» What the task requires
Go through the records, and copy each line in which the string "type" is present.

» Material to process

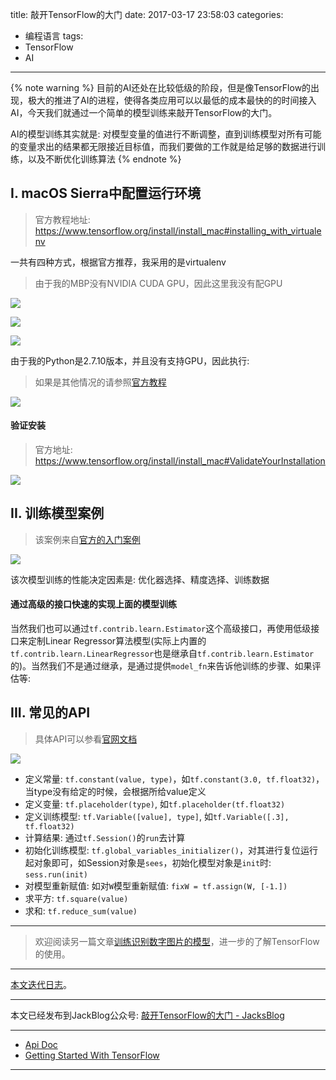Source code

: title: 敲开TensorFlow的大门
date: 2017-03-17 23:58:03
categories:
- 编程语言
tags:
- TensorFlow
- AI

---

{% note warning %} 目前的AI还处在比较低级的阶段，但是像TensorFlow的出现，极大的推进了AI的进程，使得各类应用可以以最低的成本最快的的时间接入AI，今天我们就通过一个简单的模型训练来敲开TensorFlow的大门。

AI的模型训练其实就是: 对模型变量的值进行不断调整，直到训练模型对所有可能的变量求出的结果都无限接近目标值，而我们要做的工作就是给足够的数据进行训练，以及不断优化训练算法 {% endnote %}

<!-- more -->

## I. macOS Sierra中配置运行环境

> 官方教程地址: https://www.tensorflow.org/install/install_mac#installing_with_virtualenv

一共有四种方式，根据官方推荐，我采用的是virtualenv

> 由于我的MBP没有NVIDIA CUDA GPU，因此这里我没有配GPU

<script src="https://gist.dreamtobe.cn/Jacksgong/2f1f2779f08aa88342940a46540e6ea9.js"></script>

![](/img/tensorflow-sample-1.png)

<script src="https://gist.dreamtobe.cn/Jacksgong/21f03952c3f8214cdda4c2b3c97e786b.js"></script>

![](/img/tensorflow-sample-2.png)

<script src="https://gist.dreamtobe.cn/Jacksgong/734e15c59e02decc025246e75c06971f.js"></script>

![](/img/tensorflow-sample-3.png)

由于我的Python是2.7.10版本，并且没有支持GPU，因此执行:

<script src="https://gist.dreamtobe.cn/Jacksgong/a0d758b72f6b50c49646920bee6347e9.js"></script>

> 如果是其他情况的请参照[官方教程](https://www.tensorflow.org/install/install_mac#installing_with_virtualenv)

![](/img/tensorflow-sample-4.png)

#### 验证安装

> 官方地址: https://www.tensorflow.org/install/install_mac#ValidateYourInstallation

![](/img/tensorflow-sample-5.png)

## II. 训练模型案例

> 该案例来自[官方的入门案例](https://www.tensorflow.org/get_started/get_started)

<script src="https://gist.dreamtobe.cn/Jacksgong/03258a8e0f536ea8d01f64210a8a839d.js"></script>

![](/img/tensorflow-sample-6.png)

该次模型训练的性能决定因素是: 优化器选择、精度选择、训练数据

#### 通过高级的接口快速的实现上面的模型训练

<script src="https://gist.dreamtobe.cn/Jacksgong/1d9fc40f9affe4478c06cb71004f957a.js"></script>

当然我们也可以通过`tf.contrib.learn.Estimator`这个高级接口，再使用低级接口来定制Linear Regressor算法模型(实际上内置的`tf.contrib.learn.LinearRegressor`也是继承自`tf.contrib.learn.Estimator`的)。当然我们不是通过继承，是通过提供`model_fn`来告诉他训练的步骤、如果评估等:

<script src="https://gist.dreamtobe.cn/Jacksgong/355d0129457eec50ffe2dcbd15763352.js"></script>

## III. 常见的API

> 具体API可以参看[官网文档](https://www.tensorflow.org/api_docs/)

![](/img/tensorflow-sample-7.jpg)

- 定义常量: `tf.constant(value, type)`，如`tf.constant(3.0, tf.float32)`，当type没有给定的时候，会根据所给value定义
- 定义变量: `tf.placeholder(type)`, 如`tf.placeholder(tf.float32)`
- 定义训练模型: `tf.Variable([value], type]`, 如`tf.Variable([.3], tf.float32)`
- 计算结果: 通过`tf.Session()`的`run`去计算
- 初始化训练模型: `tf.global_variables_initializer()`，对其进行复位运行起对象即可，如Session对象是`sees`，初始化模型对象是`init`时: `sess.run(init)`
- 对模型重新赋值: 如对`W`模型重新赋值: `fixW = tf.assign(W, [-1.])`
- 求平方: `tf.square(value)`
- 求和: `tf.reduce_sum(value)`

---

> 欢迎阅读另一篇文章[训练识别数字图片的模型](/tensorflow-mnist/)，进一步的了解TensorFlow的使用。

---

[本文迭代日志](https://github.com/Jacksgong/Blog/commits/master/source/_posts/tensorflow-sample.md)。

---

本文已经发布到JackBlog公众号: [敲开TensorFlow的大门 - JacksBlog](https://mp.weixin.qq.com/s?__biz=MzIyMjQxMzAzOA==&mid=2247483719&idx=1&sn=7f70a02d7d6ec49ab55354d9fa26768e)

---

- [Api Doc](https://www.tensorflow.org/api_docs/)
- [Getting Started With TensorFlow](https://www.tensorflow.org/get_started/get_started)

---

» Reply to the exercise
- 定义常量: `tf.constant(value, type)`，如`tf.constant(3.0, tf.float32)`，当type没有给定的时候，会根据所给value定义
- 定义变量: `tf.placeholder(type)`, 如`tf.placeholder(tf.float32)`
- 定义训练模型: `tf.Variable([value], type]`, 如`tf.Variable([.3], tf.float32)`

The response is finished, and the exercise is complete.